Een paar dagen geleden fietste ik over de Col du Vam van 4800 cm boven zeeniveau, de reusachtige Vamberg in Drenthe. Helaas had ik geen camera bij me om die grote gebeurtenis fotografisch vast te leggen, maar ik ga er binnenkort nog eens op expeditie naar toe en dan vergeet ik mijn fototoestel niet, zodat ik mij daar boven kan laten vereeuwigen.

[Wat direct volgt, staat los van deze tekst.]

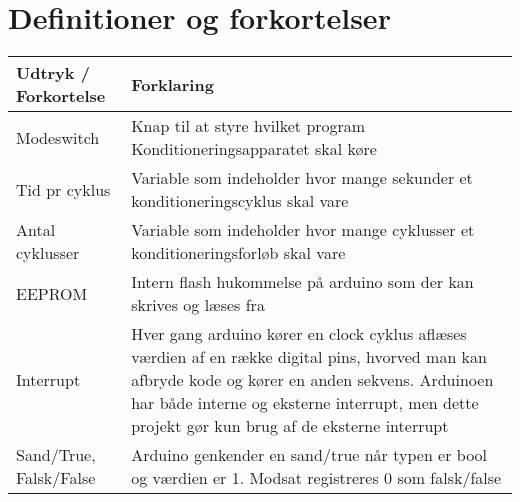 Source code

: 	\section{Definitioner og forkortelser}
	\begin{longtable}{ |p{} |p{}| } 
		\hline
		\textbf{Udtryk / Forkortelse} &  \textbf{Forklaring} \\
		\hline
		Modeswitch & Knap til at styre hvilket program Konditioneringsapparatet skal køre \\
		\hline
		Tid pr cyklus & Variable som indeholder hvor mange sekunder et konditioneringscyklus skal vare \\
		\hline
		Antal cyklusser & Variable som indeholder hvor mange cyklusser et konditioneringsforløb skal vare \\
		\hline
		EEPROM & Intern flash hukommelse på arduino som der kan skrives og læses fra \\
		\hline
		Interrupt & Hver gang arduino kører en clock cyklus aflæses værdien af en række digital pins, hvorved man kan afbryde kode og kører en anden sekvens. Arduinoen har både interne og eksterne interrupt, men dette projekt gør kun brug af de eksterne interrupt \\
		\hline
		Sand/True, Falsk/False & Arduino genkender en sand/true når typen er bool og værdien er 1. Modsat registreres 0 som falsk/false \\
		\hline
	\end{longtable}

Tussen het maken van zulk soort fietstochtjes, ben ik de laatste maanden na mijn terugkeer uit Afrika, eind februari, druk bezig geweest met het afwerken van een boek over een fietsreis door Zuid-Amerika. Op die tocht kwam ik over de Abra Anticona, een Andespas van vergelijkbare hoogte hoewel die c voor de m ontbrak. Te vergelijken zijn die twee passen dus wel omdat de cijfercombinatie nagenoeg gelijk is, alleen dat c-tje maakt het verschil. Het Zuid-Amerika-manuscript manuscript, waar ik, met onderbrekingen voor fietsreizen, al ruim een jaar mee bezig ben, is bijna klaar. Ik hoop het binnen een paar dagen in te leveren bij de uitgever, (Uitgeverij Elmar), die er zoals elke keer weer een fraai verzorgd boek van maakt met vele kleurenfoto’s. Volgens de planning komt het in het najaar uit, op tijd voor Sinterklaas, die het u dan kan schenken. De titel luidt, zoals de kop van dit bericht al doet vermoeden: ‘De magische vijfduizendmetergrens’, met als ondertitel: ‘Een avontuurlijke reis per fiets door Argentinie, Chili, Bolivia en Peru’.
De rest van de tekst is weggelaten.